ASSIGNMENT —
Each line of the records containing "versions" is to be copied out and returned.

• • • •

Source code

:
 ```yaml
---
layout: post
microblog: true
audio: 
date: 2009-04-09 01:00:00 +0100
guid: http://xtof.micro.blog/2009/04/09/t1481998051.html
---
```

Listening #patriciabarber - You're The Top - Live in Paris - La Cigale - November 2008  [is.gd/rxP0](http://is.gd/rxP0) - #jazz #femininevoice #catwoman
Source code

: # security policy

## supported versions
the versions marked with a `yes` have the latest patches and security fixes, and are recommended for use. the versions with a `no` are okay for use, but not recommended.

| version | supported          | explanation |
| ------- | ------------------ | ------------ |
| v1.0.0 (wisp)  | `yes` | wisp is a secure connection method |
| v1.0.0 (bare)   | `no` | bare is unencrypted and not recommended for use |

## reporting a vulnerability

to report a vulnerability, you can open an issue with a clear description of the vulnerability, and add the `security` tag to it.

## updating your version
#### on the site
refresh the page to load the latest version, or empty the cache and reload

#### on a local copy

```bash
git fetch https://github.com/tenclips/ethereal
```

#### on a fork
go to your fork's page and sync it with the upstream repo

• • • •

WORKED SOLUTION —
## supported versions
the versions marked with a `yes` have the latest patches and security fixes, and are recommended for use. the versions with a `no` are okay for use, but not recommended.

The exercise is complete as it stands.